AVAILABLE DATA
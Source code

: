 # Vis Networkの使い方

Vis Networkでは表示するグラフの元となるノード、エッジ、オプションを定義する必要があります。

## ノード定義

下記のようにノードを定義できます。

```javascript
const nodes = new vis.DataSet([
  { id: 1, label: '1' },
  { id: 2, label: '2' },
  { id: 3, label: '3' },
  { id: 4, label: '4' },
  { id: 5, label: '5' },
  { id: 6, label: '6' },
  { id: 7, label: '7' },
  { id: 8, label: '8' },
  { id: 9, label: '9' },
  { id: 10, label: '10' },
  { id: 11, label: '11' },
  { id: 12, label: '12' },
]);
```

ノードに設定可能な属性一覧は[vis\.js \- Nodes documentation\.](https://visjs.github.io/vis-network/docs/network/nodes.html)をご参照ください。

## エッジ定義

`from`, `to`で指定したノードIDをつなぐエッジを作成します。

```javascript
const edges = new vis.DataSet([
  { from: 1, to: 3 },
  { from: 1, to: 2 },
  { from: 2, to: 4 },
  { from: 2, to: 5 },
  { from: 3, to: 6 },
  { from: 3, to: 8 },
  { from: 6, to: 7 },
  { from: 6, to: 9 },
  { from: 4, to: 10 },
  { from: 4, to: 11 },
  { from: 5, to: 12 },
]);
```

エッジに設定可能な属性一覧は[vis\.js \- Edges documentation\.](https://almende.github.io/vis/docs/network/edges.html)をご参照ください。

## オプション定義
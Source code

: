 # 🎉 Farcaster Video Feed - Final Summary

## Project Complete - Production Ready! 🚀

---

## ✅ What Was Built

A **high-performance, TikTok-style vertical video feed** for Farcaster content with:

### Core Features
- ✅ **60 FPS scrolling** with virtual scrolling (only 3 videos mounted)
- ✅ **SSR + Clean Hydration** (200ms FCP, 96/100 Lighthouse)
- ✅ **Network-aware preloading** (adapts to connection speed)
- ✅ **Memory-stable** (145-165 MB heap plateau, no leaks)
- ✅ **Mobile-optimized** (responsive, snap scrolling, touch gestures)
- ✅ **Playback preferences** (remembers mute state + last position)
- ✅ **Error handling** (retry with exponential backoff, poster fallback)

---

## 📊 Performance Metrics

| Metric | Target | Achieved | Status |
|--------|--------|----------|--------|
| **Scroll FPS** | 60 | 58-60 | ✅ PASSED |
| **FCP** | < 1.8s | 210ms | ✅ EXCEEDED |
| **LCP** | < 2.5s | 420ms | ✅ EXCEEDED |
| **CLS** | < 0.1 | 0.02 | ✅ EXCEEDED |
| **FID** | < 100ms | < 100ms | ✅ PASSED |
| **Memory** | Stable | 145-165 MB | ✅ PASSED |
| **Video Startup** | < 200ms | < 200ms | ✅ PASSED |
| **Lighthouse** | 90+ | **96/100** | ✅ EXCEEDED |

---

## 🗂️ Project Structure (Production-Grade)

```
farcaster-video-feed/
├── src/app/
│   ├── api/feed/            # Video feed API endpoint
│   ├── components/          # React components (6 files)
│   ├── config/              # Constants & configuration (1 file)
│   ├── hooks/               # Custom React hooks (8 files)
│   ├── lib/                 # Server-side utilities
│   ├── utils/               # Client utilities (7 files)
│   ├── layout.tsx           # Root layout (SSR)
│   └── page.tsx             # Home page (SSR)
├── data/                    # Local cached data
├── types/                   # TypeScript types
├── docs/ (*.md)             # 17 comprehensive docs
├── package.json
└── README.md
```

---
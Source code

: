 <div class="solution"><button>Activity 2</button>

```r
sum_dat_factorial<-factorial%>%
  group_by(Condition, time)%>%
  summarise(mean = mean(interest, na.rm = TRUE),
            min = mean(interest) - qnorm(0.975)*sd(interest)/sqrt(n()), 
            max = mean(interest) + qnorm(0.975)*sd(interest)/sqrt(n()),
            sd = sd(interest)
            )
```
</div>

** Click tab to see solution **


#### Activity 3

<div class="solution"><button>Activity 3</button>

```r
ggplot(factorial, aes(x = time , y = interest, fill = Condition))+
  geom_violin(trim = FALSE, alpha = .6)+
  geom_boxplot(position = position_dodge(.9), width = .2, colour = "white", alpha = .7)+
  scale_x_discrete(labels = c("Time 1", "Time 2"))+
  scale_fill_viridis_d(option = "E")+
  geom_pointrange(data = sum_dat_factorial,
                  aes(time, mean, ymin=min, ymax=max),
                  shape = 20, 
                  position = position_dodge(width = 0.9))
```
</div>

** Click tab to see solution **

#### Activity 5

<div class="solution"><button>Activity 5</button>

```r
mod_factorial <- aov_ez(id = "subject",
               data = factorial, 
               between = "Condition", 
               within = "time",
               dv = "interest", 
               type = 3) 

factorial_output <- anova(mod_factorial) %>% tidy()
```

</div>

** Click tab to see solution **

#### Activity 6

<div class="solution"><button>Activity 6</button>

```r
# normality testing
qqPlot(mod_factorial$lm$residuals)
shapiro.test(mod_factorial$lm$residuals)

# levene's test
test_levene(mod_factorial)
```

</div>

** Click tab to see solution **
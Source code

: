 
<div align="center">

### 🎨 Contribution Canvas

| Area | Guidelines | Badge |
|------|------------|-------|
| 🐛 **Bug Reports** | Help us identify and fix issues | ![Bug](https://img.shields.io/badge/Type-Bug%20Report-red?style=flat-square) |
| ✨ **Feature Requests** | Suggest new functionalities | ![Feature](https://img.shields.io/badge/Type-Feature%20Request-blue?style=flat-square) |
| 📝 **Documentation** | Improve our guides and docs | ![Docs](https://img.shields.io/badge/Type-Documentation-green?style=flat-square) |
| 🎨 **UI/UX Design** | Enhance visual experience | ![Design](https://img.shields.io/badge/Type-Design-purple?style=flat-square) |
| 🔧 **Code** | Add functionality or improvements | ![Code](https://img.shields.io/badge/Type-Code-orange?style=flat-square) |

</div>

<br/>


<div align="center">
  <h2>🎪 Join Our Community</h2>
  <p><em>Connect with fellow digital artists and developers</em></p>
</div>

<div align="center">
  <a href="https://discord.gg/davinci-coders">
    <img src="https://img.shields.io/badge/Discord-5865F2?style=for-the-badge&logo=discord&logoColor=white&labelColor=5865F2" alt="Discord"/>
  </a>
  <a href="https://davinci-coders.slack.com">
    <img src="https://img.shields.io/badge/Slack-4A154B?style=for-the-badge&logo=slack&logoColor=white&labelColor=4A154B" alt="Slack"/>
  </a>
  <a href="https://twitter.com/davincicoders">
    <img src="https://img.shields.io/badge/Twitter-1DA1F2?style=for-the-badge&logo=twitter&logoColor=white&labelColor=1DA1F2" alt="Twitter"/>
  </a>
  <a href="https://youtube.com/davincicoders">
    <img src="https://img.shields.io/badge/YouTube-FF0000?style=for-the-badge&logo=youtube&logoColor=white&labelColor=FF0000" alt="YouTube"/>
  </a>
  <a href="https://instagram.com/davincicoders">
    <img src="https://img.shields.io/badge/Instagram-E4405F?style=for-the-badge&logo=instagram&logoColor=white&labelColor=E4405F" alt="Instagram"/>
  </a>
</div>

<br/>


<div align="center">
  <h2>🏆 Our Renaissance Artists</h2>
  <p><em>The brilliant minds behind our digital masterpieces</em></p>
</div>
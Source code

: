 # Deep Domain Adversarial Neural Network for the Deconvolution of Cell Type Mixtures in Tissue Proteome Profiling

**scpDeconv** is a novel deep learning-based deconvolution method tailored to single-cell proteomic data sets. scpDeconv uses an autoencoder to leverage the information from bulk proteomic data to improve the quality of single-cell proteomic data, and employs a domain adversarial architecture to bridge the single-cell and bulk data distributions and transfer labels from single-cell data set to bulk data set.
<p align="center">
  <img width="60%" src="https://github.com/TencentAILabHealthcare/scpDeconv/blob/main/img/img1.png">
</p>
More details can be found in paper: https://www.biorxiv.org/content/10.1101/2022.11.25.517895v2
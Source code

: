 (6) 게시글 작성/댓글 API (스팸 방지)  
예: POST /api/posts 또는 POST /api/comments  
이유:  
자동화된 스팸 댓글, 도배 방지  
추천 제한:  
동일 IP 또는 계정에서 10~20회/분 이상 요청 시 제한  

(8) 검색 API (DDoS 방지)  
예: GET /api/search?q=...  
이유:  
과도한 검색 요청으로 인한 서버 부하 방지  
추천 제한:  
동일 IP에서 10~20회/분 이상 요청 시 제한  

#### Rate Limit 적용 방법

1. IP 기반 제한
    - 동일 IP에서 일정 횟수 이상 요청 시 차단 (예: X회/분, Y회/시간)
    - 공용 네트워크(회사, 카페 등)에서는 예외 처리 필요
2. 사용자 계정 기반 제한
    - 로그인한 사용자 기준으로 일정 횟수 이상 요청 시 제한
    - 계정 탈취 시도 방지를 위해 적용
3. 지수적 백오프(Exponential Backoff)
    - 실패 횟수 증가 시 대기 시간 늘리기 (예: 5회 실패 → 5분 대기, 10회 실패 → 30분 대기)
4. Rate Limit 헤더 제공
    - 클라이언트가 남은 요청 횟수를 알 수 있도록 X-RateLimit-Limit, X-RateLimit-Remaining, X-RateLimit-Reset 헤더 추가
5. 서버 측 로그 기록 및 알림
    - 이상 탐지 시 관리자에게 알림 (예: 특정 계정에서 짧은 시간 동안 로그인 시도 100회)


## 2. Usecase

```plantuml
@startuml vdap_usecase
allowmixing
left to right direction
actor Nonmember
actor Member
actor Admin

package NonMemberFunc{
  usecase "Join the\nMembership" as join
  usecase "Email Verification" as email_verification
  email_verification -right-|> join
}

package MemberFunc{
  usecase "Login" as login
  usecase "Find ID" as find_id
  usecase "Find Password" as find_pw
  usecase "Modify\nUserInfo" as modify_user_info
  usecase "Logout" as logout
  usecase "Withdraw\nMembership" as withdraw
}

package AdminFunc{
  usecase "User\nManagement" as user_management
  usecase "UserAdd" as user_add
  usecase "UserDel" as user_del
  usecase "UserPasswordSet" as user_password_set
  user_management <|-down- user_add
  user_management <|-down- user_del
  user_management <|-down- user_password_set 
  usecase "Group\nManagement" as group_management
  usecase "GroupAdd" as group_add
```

TASK GOAL
Search the records above for the string "Production". Copy every line that contains it.

OUTPUT FOR THIS EXERCISE
## Project Complete - Production Ready! 🚀
## 🗂️ Project Structure (Production-Grade)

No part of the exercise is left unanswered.